By Mike Ripley, Indiana Chamber vice president of health care and employment law

We’ve heard from many business leaders who are concerned about being sued by an employee, customer or visitor who claims to have contracted COVID-19 at the workplace or as a result of company actions. More and more of these lawsuits are being filed across the country (nearly 150 last month), despite the fact a person could be exposed to the virus at home or anywhere out in public.

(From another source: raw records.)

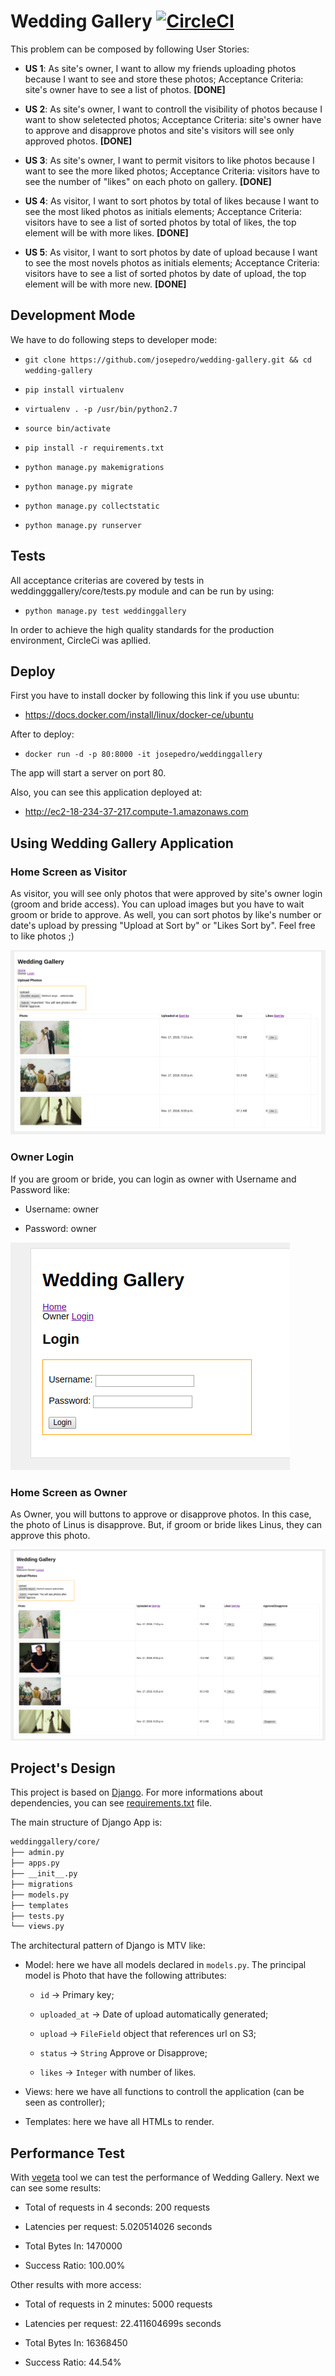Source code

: # Wedding Gallery [![CircleCI](https://circleci.com/gh/josepedro/wedding-gallery/tree/master.svg?style=svg)](https://circleci.com/gh/josepedro/wedding-gallery/tree/master)

This problem can be composed by following User Stories:

- **US 1**: As site's owner, I want to allow my friends uploading photos because I want to see and store these photos; Acceptance Criteria: site's owner have to see a list of photos. **[DONE]**

- **US 2**: As site's owner, I want to controll the visibility of photos because I want to show seletected photos; 
Acceptance Criteria: site's owner have to approve and disapprove photos and site's visitors will see only approved photos. **[DONE]**

- **US 3**: As site's owner, I want to permit visitors to like photos because I want to see the more liked photos; 
Acceptance Criteria: visitors have to see the number of "likes" on each photo on gallery. **[DONE]**

- **US 4**: As visitor, I want to sort photos by total of likes because I want to see the most liked photos as initials elements; 
Acceptance Criteria: visitors have to see a list of sorted photos by total of likes, the top element will be with more likes. **[DONE]**

- **US 5**: As visitor, I want to sort photos by date of upload because I want to see the most novels photos as initials elements; 
Acceptance Criteria: visitors have to see a list of sorted photos by date of upload, the top element will be with more new. **[DONE]**

## Development Mode

We have to do following steps to developer mode:

- ```git clone https://github.com/josepedro/wedding-gallery.git && cd wedding-gallery```

- ```pip install virtualenv```

- ```virtualenv . -p /usr/bin/python2.7```

- ```source bin/activate```

- ```pip install -r requirements.txt```

- ```python manage.py makemigrations```

- ```python manage.py migrate```

- ```python manage.py collectstatic```

- ```python manage.py runserver```

## Tests

All acceptance criterias are covered by tests in weddingggallery/core/tests.py module and can be run by using:

- ```python manage.py test weddinggallery```

In order to achieve the high quality standards for the production environment, CircleCi was apllied.

## Deploy

First you have to install docker by following this link if you use ubuntu:

- https://docs.docker.com/install/linux/docker-ce/ubuntu

After to deploy:

- ```docker run -d -p 80:8000 -it josepedro/weddinggallery```

The app will start a server on port 80. 

Also, you can see this application deployed at:

- http://ec2-18-234-37-217.compute-1.amazonaws.com

## Using Wedding Gallery Application

### Home Screen as Visitor

As visitor, you will see only photos that were approved by site's owner login (groom and bride access). 
You can upload images but you have to wait groom or bride to approve. 
As well, you can sort photos by like's number or date's upload by pressing "Upload at Sort by" or "Likes Sort by".
Feel free to like photos ;)

![Home Screen](images_demo/visitor_home.png)

### Owner Login

If you are groom or bride, you can login as owner with Username and Password like:

- Username: owner

- Password: owner  

![Owner Login](images_demo/login_screen.png)

### Home Screen as Owner

As Owner, you will buttons to approve or disapprove photos.
In this case, the photo of Linus is disapprove. But, if groom or bride likes Linus, they can approve this photo.  

![Owner Login](images_demo/home_screen_owner.png)

## Project's Design

This project is based on [Django](https://www.djangoproject.com/). For more informations about dependencies, you can see [requirements.txt](https://raw.githubusercontent.com/josepedro/wedding-gallery/master/requirements.txt) file.

The main structure of Django App is: 

```bash
weddinggallery/core/
├── admin.py
├── apps.py
├── __init__.py
├── migrations
├── models.py
├── templates
├── tests.py
└── views.py
```

The architectural pattern of Django is MTV like:

* Model: here we have all models declared in ```models.py```. The principal model is Photo that have the following attributes: 

	* ```id``` -> Primary key; 

	* ```uploaded_at``` -> Date of upload automatically generated; 

	* ```upload``` -> ```FileField``` object that references url on S3;

	* ```status``` -> ```String``` Approve or Disapprove;

	* ```likes``` -> ```Integer``` with number of likes.

* Views: here we have all functions to controll the application (can be seen as controller); 

* Templates: here we have all HTMLs to render.  

## Performance Test

With [vegeta](https://github.com/tsenart/vegeta) tool we can test the performance of Wedding Gallery. Next we can see some results:

* Total of requests in 4 seconds: 200 requests

* Latencies per request: 5.020514026 seconds

* Total Bytes In: 1470000

* Success Ratio: 100.00%

Other results with more access:

* Total of requests in 2 minutes: 5000 requests

* Latencies per request: 22.411604699s seconds

* Total Bytes In: 16368450

* Success Ratio: 44.54%

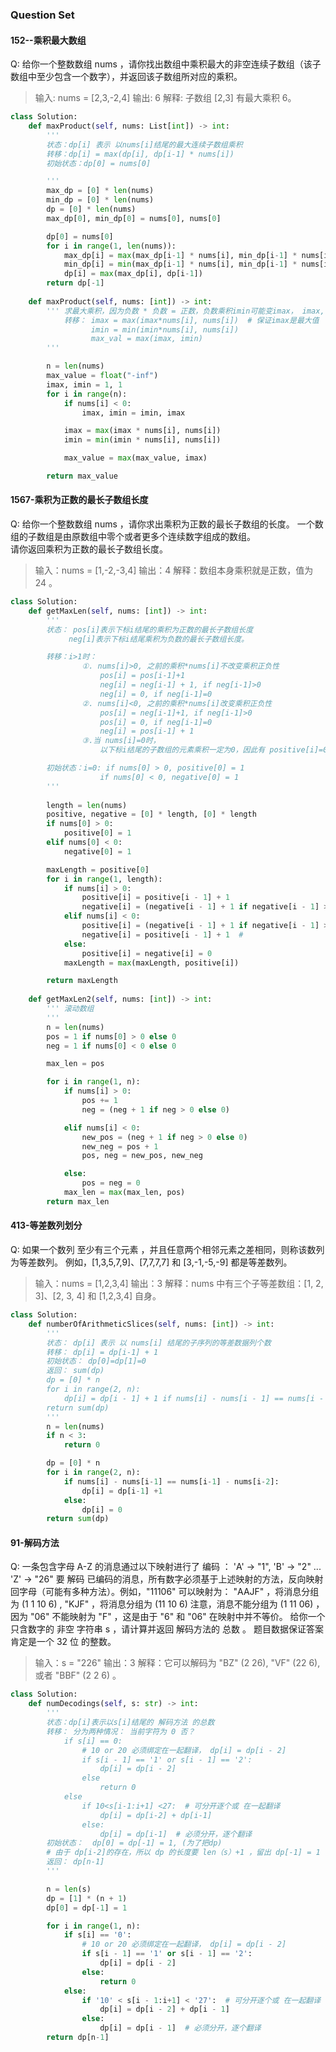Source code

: ### Question Set

#### 152--乘积最大数组
Q: 给你一个整数数组 nums ，请你找出数组中乘积最大的非空连续子数组（该子数组中至少包含一个数字），并返回该子数组所对应的乘积。 

> 输入: nums = [2,3,-2,4]
> 输出: 6
> 解释: 子数组 [2,3] 有最大乘积 6。

```python
class Solution:
    def maxProduct(self, nums: List[int]) -> int:
        ''' 
        状态：dp[i] 表示 以nums[i]结尾的最大连续子数组乘积
        转移：dp[i] = max(dp[i], dp[i-1] * nums[i])
        初始状态：dp[0] = nums[0]

        '''
        max_dp = [0] * len(nums)
        min_dp = [0] * len(nums)
        dp = [0] * len(nums)
        max_dp[0], min_dp[0] = nums[0], nums[0]

        dp[0] = nums[0]
        for i in range(1, len(nums)):
            max_dp[i] = max(max_dp[i-1] * nums[i], min_dp[i-1] * nums[i], nums[i])
            min_dp[i] = min(max_dp[i-1] * nums[i], min_dp[i-1] * nums[i], nums[i])
            dp[i] = max(max_dp[i], dp[i-1])
        return dp[-1]
    
    def maxProduct(self, nums: [int]) -> int:
        ''' 求最大乘积，因为负数 * 负数 = 正数，负数乘积imin可能变imax， imax, imin
            转移： imax = max(imax*nums[i], nums[i])  # 保证imax是最大值
                  imin = min(imin*nums[i], nums[i])
                  max_val = max(imax, imin)
        '''

        n = len(nums)
        max_value = float("-inf")
        imax, imin = 1, 1
        for i in range(n):
            if nums[i] < 0:
                imax, imin = imin, imax

            imax = max(imax * nums[i], nums[i])
            imin = min(imin * nums[i], nums[i])

            max_value = max(max_value, imax)

        return max_value  

```


#### 1567-乘积为正数的最长子数组长度

Q: 给你一个整数数组 nums ，请你求出乘积为正数的最长子数组的长度。 一个数组的子数组是由原数组中零个或者更多个连续数字组成的数组。  
    请你返回乘积为正数的最长子数组长度。 

> 输入：nums = [1,-2,-3,4]
> 输出：4
> 解释：数组本身乘积就是正数，值为 24 。

```python
class Solution:
    def getMaxLen(self, nums: [int]) -> int:
        '''
        状态： pos[i]表示下标i结尾的乘积为正数的最长子数组长度
             neg[i]表示下标i结尾乘积为负数的最长子数组长度。

        转移：i>1时：
                ①. nums[i]>0, 之前的乘积*nums[i]不改变乘积正负性
                    pos[i] = pos[i-1]+1
                    neg[i] = neg[i-1] + 1, if neg[i-1]>0
                    neg[i] = 0, if neg[i-1]=0
                ②. nums[i]<0, 之前的乘积*nums[i]改变乘积正负性
                    pos[i] = neg[i-1]+1, if neg[i-1]>0
                    pos[i] = 0, if neg[i-1]=0
                    neg[i] = pos[i-1] + 1
                ③.当 nums[i]=0时，
                    以下标i结尾的子数组的元素乘积一定为0，因此有 positive[i]=0, negative[i]=0。

        初始状态：i=0: if nums[0] > 0, positive[0] = 1
                    if nums[0] < 0, negative[0] = 1
        '''
    
        length = len(nums)
        positive, negative = [0] * length, [0] * length
        if nums[0] > 0:
            positive[0] = 1
        elif nums[0] < 0:
            negative[0] = 1

        maxLength = positive[0]
        for i in range(1, length):
            if nums[i] > 0:
                positive[i] = positive[i - 1] + 1
                negative[i] = (negative[i - 1] + 1 if negative[i - 1] > 0 else 0)
            elif nums[i] < 0:
                positive[i] = (negative[i - 1] + 1 if negative[i - 1] > 0 else 0)
                negative[i] = positive[i - 1] + 1  # 
            else:
                positive[i] = negative[i] = 0
            maxLength = max(maxLength, positive[i])

        return maxLength
    
    def getMaxLen2(self, nums: [int]) -> int:
        ''' 滚动数组
        '''
        n = len(nums)
        pos = 1 if nums[0] > 0 else 0
        neg = 1 if nums[0] < 0 else 0

        max_len = pos

        for i in range(1, n):
            if nums[i] > 0:
                pos += 1
                neg = (neg + 1 if neg > 0 else 0)

            elif nums[i] < 0:
                new_pos = (neg + 1 if neg > 0 else 0)
                new_neg = pos + 1
                pos, neg = new_pos, new_neg

            else:
                pos = neg = 0
            max_len = max(max_len, pos)
        return max_len
```


#### 413-等差数列划分
Q: 如果一个数列 至少有三个元素 ，并且任意两个相邻元素之差相同，则称该数列为等差数列。 
    例如，[1,3,5,7,9]、[7,7,7,7] 和 [3,-1,-5,-9] 都是等差数列。 

> 输入：nums = [1,2,3,4]
> 输出：3
> 解释：nums 中有三个子等差数组：[1, 2, 3]、[2, 3, 4] 和 [1,2,3,4] 自身。

```python
class Solution:
    def numberOfArithmeticSlices(self, nums: [int]) -> int:
        '''
        状态： dp[i] 表示 以 nums[i] 结尾的子序列的等差数据列个数
        转移： dp[i] = dp[i-1] + 1
        初始状态： dp[0]=dp[1]=0
        返回： sum(dp)
        dp = [0] * n
        for i in range(2, n):
            dp[i] = dp[i - 1] + 1 if nums[i] - nums[i - 1] == nums[i - 1] - nums[i - 2] else 0
        return sum(dp)
        '''
        n = len(nums)
        if n < 3:
            return 0

        dp = [0] * n
        for i in range(2, n):
            if nums[i] - nums[i-1] == nums[i-1] - nums[i-2]:
                dp[i] = dp[i-1] +1
            else:
                dp[i] = 0
        return sum(dp)
```



#### 91-解码方法

Q: 一条包含字母 A-Z 的消息通过以下映射进行了 编码 ：  'A' -> "1", 'B' -> "2" ... 'Z' -> "26" 
    要 解码 已编码的消息，所有数字必须基于上述映射的方法，反向映射回字母（可能有多种方法）。例如，"11106" 可以映射为： 
      "AAJF" ，将消息分组为 (1 1 10 6) , "KJF" ，将消息分组为 (11 10 6) 
    注意，消息不能分组为 (1 11 06) ，因为 "06" 不能映射为 "F" ，这是由于 "6" 和 "06" 在映射中并不等价。 
    给你一个只含数字的 非空 字符串 s ，请计算并返回 解码方法的 总数 。 题目数据保证答案肯定是一个 32 位 的整数。 


> 输入：s = "226"
> 输出：3
> 解释：它可以解码为 "BZ" (2 26), "VF" (22 6), 或者 "BBF" (2 2 6) 。


```python
class Solution:
    def numDecodings(self, s: str) -> int:
        '''
        状态：dp[i]表示以s[i]结尾的 解码方法 的总数
        转移： 分为两种情况： 当前字符为 0 否？
            if s[i] == 0:
                # 10 or 20 必须绑定在一起翻译， dp[i] = dp[i - 2]
                if s[i - 1] == '1' or s[i - 1] == '2':
                    dp[i] = dp[i - 2]
                else
                    return 0
            else
                if 10<s[i-1:i+1] <27:  # 可分开逐个或 在一起翻译
                    dp[i] = dp[i-2] + dp[i-1]
                else:
                    dp[i] = dp[i-1]  # 必须分开，逐个翻译
        初始状态：  dp[0] = dp[-1] = 1, (为了把dp)
        # 由于 dp[i-2]的存在，所以 dp 的长度要 len（s）+1 ，留出 dp[-1] = 1
        返回： dp[n-1]
        '''

        n = len(s)
        dp = [1] * (n + 1)
        dp[0] = dp[-1] = 1

        for i in range(1, n):
            if s[i] == '0':
                # 10 or 20 必须绑定在一起翻译， dp[i] = dp[i - 2]
                if s[i - 1] == '1' or s[i - 1] == '2':
                    dp[i] = dp[i - 2]
                else:
                    return 0
            else:
                if '10' < s[i - 1:i+1] < '27':  # 可分开逐个或 在一起翻译
                    dp[i] = dp[i - 2] + dp[i - 1]
                else:
                    dp[i] = dp[i - 1]  # 必须分开，逐个翻译
        return dp[n-1]
```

These lawsuits could devastate businesses already struggling financially. The threat of litigation could mean some businesses even choose to remain shut, crippling efforts to return the Hoosier economy to as normal a level as possible at this time.

While it appears likely that Congress will address the liability concern later this summer – perhaps as soon as the end of the month – the big question is how far the federal law will go. Our preference – and what we’ve communicated to state officials – is for Indiana to also adopt its own policy on top of that in the 2021 General Assembly to ensure the best protections are in place.

The Indiana Chamber’s Civil Justice Committee is currently finalizing language to propose to the state Legislature that encompasses the following four principles:

  • In order to have standing to bring a lawsuit, there must be serious injury or death resulting from COVID-19. Serious injury is defined as an individual who has tested positive, required treatment for physical symptoms and is hospitalized for a minimum number of hours.
  • An employer that has made a good faith effort to follow CDC guidelines, as well as state or local ordinances, regarding the COVID-19 pandemic should be entitled to “safe harbor” provisions sheltering them from potential liability.
  • Manufacturers, distributors and sellers of medical equipment, products or supplies that were developed and distributed to diagnose, treat or prevent COVID-19 need to have immunity from liability to any user or consumer who claims actual injury as a result of contracting COVID-19.
  • For the purposes of worker’s compensation, COVID-19 (or any variation thereof) should be considered an accidental injury in the Indiana worker’s compensation statute.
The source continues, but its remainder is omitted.